Provide the count of lines below that include the word "repository", without any accompanying remarks.
####
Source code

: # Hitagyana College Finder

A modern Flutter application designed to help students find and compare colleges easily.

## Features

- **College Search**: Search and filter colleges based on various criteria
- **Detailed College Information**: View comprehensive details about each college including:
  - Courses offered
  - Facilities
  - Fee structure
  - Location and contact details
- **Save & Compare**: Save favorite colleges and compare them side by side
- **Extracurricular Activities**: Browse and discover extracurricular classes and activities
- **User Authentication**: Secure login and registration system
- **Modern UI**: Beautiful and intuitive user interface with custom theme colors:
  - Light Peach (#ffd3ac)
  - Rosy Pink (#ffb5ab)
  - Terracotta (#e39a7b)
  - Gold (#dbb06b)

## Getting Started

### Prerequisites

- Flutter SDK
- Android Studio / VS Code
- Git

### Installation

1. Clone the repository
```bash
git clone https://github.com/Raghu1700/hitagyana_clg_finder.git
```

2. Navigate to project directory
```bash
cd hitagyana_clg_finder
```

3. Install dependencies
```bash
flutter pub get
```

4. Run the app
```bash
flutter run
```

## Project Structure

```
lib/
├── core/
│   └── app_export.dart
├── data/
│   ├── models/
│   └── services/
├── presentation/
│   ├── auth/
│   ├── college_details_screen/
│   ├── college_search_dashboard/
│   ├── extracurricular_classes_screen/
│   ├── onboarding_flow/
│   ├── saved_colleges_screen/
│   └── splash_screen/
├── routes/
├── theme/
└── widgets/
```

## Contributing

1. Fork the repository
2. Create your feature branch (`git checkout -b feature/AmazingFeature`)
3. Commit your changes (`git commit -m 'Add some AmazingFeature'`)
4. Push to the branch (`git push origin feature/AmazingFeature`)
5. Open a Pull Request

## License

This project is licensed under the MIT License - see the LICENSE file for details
####
• **Written solution**
2